BEING the perennial laggard on the education front for decades past, the Bangsamoro Autonomous Region in Muslim Mindanao (Barmm) would not have more of such an unsavory reputation to prevail.
With its battlecry of not leaving a Bangsamoro child behind, the current administration of the Bangsamoro Region has been breaking ground across its scattered provinces, many of them belonging to the country’s poorest areas, to lay down the solid stakes for more accessibility to education that they expect would reap a great harvest in the future.
Its officialdom is making itself loud and clear on this priority.
“You are now becoming part of the sector of the Bangsamoro people who will provide bright future of our children, of your future children to be,” Sahie A. Udjah, a member of the Bangsamoro Transition Authority (BTA), the BARMM’s interim parliament, told a throng of newly hired teachers for Sulu on Monday, January 10, 2022.
Sulu Schools Division Superintendent Kiram Irilis followed this up with a reminder: Do your duty with diligence because you are now part of the “moral governance” advocacy of the regional government.
“Sumumpa kayo ngayon [You have sworn today], that you will do the service diligently under the Republic of the Philippines, under the Bangsamoro government,” Kiram said in his speech.
New schools, teacher hiring, scholarships
IN the last two years, BARMM went on an offensive to raise school population, improve literacy and ensure that more classrooms are constructed in remote areas.

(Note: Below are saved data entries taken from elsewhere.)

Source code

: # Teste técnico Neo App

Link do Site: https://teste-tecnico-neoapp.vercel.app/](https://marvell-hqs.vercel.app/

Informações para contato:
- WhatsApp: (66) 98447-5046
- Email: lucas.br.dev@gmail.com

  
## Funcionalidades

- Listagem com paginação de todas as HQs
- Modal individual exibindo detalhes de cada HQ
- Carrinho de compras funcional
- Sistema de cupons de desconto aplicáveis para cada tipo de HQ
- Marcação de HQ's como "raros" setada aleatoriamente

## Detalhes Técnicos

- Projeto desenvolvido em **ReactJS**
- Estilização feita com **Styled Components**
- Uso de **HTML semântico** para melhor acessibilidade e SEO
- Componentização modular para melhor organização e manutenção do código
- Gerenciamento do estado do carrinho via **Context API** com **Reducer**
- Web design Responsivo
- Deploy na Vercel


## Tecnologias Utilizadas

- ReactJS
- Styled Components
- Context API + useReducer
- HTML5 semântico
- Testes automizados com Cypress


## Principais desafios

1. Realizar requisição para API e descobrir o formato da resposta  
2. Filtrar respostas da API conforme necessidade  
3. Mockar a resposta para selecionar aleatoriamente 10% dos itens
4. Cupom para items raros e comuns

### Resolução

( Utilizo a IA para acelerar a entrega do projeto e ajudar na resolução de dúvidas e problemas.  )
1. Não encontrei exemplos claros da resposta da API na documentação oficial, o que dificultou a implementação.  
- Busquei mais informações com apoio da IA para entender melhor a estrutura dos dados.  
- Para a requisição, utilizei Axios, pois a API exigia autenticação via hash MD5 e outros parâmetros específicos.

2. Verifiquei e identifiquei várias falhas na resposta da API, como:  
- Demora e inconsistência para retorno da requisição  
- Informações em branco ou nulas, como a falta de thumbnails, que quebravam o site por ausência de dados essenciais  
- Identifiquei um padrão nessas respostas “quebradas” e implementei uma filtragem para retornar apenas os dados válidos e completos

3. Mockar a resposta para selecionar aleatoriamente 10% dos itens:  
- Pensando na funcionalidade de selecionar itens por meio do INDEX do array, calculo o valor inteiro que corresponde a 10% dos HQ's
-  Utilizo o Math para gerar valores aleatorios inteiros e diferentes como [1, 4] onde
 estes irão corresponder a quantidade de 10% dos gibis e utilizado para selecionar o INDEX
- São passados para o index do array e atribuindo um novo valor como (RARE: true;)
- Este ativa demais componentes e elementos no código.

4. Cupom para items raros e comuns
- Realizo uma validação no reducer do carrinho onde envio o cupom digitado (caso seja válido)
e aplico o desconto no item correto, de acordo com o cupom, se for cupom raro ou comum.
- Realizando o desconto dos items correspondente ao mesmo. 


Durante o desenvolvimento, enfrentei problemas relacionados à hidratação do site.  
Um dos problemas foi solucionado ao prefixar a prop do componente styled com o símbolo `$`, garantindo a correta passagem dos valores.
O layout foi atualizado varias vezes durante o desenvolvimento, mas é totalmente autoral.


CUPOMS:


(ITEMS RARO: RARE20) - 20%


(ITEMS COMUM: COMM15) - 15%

In March this year, the Ministry of Basic, Higher and Technical Education (MBHTE) turned over to its Sulu Divisions Office 26 classrooms for seven schools in different municipalities of the province. The classrooms cost P50 million in total.

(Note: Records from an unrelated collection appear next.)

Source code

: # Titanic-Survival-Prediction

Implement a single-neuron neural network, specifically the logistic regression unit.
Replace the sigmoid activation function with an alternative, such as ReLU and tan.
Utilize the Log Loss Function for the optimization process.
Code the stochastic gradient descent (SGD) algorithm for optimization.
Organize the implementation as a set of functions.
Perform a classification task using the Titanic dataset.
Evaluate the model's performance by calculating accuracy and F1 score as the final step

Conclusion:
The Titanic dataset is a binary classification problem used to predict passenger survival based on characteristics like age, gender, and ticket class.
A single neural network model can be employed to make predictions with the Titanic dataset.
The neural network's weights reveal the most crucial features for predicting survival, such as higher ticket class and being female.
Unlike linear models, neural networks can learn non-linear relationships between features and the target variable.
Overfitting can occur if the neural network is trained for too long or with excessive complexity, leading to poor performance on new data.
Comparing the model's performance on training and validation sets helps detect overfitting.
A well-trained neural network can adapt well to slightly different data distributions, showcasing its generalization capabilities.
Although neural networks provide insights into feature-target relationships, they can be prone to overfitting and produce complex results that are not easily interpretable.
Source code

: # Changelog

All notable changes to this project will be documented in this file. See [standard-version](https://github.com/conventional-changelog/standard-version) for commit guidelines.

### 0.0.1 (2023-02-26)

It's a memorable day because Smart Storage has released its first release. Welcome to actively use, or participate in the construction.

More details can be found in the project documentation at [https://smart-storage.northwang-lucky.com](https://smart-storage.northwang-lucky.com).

The ministry also broke ground for the construction of two-story buildings with 10 classrooms for college students of Hadji Butu School of Arts and Trade (HBSAT) in Barangay Asturias, Jolo, Sulu. It has a budget of P17.625 million from the Bangsamoro Appropriations Acts (BAA) of 2020.
The following month, Education Minister Mohagher Iqbal led the turnover of 55 classrooms to 24 schools in the Schools Division of Tawi-Tawi and presented significant projects and programs of the ministry for the Bangsamoro learners on the island province. Another 22 school buildings are already nearing completion and would soon be turned over to the Tawi-Tawi Schools Division.

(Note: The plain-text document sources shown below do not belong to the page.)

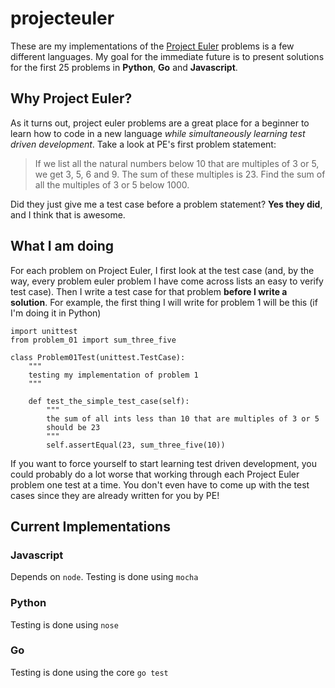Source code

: # projecteuler

These are my implementations of the [Project Euler](http://projecteuler.net/) problems is a few different languages. My goal for the immediate future is to present solutions for the first 25 problems in **Python**, **Go** and **Javascript**. 

## Why Project Euler?
As it turns out, project euler problems are a great place for a beginner to learn how to code in a new language *while simultaneously learning test driven development*. Take a look at PE's first problem statement:

>If we list all the natural numbers below 10 
>that are multiples of 3 or 5, we get 3, 5, 6 and 9. 
> The sum of these multiples is 23. 
> Find the sum of all the multiples of 3 or 5 below 1000.

Did they just give me a test case before a problem statement? **Yes they did**, and I think that is awesome. 

## What I am doing
For each problem on Project Euler, I first look at the test case (and, by the way, every problem euler problem I have come across lists an easy to verify test case). Then I write a test case for that problem **before I write a solution**. For example, the first thing I will write for problem 1 will be this (if I'm doing it in Python)

    import unittest
    from problem_01 import sum_three_five
    
    class Problem01Test(unittest.TestCase):
        """
        testing my implementation of problem 1
        """
        
        def test_the_simple_test_case(self):
            """
            the sum of all ints less than 10 that are multiples of 3 or 5
            should be 23
            """
            self.assertEqual(23, sum_three_five(10))
           
If you want to force yourself to start learning test driven development, you could probably do a lot worse that working through each Project Euler problem one test at a time. You don't even have to come up with the test cases since they are already written for you by PE!

## Current Implementations

### Javascript
Depends on `node`. Testing is done using `mocha`

### Python
Testing is done using `nose`

### Go
Testing is done using the core `go test`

In July, Iqbal led the groundbreaking ceremony for the construction of seven school buildings in North Cotabato and Maguindanao for Sapakan Elementary School (with one-story building, flagpole and handwashing facility and rainwater collector), Buliok Elementary School, Datu Pinguiaman Elementary School Annex, Dagadas Elementary School, Nasapian Elementary School, Sambulawan Elementary School and Endaila Silongan Central Elementary School.
The BARMM has allotted P2.5 million budget for each school construction.
In November last year, MBHTE conducted 10 groundbreaking ceremonies for school-building projects in Marawi City and Lanao del Sur province, with a budget of P106 million.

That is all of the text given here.